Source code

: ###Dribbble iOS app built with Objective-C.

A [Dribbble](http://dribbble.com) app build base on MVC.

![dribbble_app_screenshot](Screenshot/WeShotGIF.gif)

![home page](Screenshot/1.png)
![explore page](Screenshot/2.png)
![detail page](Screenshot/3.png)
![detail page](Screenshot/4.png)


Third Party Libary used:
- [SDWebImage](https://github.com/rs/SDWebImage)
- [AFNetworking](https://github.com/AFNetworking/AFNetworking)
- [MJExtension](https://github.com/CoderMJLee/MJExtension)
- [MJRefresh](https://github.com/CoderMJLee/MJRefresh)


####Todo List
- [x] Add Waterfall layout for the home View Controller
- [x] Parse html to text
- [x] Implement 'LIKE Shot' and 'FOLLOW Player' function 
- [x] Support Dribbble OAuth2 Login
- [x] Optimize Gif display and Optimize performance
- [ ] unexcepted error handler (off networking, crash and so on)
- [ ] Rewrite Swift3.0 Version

> **Problem to work on**:
Write the records out again. Each one must match exactly.

> **Solution to this problem**:
Source code

: ###Dribbble iOS app built with Objective-C.

A [Dribbble](http://dribbble.com) app build base on MVC.

![dribbble_app_screenshot](Screenshot/WeShotGIF.gif)

![home page](Screenshot/1.png)
![explore page](Screenshot/2.png)
![detail page](Screenshot/3.png)
![detail page](Screenshot/4.png)


Third Party Libary used:
- [SDWebImage](https://github.com/rs/SDWebImage)
- [AFNetworking](https://github.com/AFNetworking/AFNetworking)
- [MJExtension](https://github.com/CoderMJLee/MJExtension)
- [MJRefresh](https://github.com/CoderMJLee/MJRefresh)


####Todo List
- [x] Add Waterfall layout for the home View Controller
- [x] Parse html to text
- [x] Implement 'LIKE Shot' and 'FOLLOW Player' function 
- [x] Support Dribbble OAuth2 Login
- [x] Optimize Gif display and Optimize performance
- [ ] unexcepted error handler (off networking, crash and so on)
- [ ] Rewrite Swift3.0 Version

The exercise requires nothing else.